Friday, 18 April 2008

Round-up

1. This opinion piece is intelligently written and contains some valid points, but at the end of the day I simply cannot accept the author's thesis that "there is simply too little respect by our white compatriots for black people's sensitivities to colonialism and racism." Is the author unaware of such activities as Tony Blair's groveling apologies for the slave trade last year? And it seems to me that any analysis of the media will demonstrate that whites are all too quick to bemoan white racism against blacks, even when no such racism actually exists.

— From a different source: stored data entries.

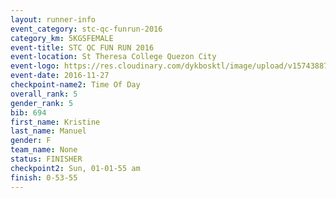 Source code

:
 ```yaml
---
layout: runner-info 
event_category: stc-qc-funrun-2016 
category_km: 5KGSFEMALE 
event-title: STC QC FUN RUN 2016 
event-location: St Theresa College Quezon City 
event-logo: https://res.cloudinary.com/dykbosktl/image/upload/v1574388789/Logo/Fun_Run_Poster_tgejen.jpg 
event-date: 2016-11-27 
checkpoint-name2: Time Of Day 
overall_rank: 5
gender_rank: 5
bib: 694
first_name: Kristine
last_name: Manuel
gender: F
team_name: None
status: FINISHER
checkpoint2: Sun, 01-01-55 am
finish: 0-53-55
---
```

Fikile-Ntsikelelo Moya writes eloquently, but his piece reads too much as a victimhood session, even though he insists that's not what it's supposed to be. I found myself only truly agreeing with one statement he made in the article, and that's this one:

"Newsflash: racism, the slave trade, colonialism and apartheid are just as evil as the Holocaust and other forms of behaviour based on the assumption that your own people are more human and thus deserving of greater respect than others."

2. In the Unbelievable Story of the Day, a nineteen year old boy with Down's Syndrome who has a mental age of five was accused of "racism" after he allegedly attacked a girl - who is "Asian" - at college. I'm thinking that perhaps it was the Motherwell authorities, and not the boy, who truly has a case of severe mental retardation.